The Passing

岡本源太(美学)。書物を通過する軌跡。http://passing.nobody.jp/

ハーマン、グラント

  • Graham Harman, "On the Undermining of Objects: Grant, Bruno, and the Radical Philosophy" (2011)
  • Iain Hamilton Grant, "Mining Conditions: A Response to Harman" (2011)
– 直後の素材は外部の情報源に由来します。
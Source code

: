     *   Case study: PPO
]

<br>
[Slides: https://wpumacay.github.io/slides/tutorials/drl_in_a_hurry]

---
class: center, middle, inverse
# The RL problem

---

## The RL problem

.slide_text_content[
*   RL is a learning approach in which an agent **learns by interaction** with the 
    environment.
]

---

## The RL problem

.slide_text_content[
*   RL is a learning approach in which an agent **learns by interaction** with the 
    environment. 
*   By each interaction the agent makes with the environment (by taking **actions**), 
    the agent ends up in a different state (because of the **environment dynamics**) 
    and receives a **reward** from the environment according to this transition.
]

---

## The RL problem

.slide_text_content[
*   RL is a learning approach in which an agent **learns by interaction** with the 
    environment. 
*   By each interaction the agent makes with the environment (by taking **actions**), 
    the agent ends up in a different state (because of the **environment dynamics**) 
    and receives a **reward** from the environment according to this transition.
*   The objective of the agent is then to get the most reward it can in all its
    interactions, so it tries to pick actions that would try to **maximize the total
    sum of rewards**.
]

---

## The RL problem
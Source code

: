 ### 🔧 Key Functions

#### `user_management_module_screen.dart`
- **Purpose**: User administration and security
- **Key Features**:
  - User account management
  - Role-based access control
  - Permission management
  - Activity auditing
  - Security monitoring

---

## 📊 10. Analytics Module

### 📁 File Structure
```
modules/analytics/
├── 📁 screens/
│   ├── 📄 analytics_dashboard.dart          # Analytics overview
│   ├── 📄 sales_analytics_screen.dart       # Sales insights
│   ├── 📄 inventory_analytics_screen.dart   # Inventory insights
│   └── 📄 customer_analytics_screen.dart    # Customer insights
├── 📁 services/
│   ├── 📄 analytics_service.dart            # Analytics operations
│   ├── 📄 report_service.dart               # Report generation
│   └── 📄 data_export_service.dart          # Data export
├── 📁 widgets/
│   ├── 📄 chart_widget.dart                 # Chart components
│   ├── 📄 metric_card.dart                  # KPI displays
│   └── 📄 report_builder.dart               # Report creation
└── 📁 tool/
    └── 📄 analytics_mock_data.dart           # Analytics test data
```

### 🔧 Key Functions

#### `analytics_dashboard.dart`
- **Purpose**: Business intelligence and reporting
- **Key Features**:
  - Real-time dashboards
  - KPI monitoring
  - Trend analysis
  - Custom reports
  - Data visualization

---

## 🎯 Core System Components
先ごろ刊行された論文集『思弁的転回――大陸哲学の唯物論と実在論』(The Speculative Turn: Continental Materialism and Realism, edited by Levi Bryant, Nick Srnicek and Graham Harman, Melbourne, Re.Press, 2011)、ブリュノ・ラトゥールも寄稿している(しかもエティエンヌ・スーリオについて!)と思って入手したものの、そのまま放っていたのをようやく開いてみると、グレアム・ハーマンとイエイン・ハミルトン・グラントがジョルダーノ・ブルーノの質料論(物質論)を軸に論争していて驚く。

経緯としては、ハーマンがグラントの思想をブルーノ哲学に重ねあわせたうえで、その「前個体主義」に共通の難点を指摘、それに対してグラントが反論する、というもの。にわかに調べてみると、すでに2007年のロンドン大学でのワークショップ「思弁的実在論」の時点で、ハーマンはグラントがブルーノに類似していると感じていたよう。グラントの専門がシェリングなのであればブルーノと類似していてもなにも不思議ではないが、〈言語論的転回〉に背を向けて新たな方向に突き進んでいる〈思弁的転回〉のただなかに「ブルーノ問題」(グラント)が湧出したとなれば、黙って見過ごせない。少々時間をかけて丁寧に論点を拾っておきたいと思う。

ハーマンのブログを見てみると、今回は批判を展開しているものの、実はかなりブルーノに傾倒しているらしい。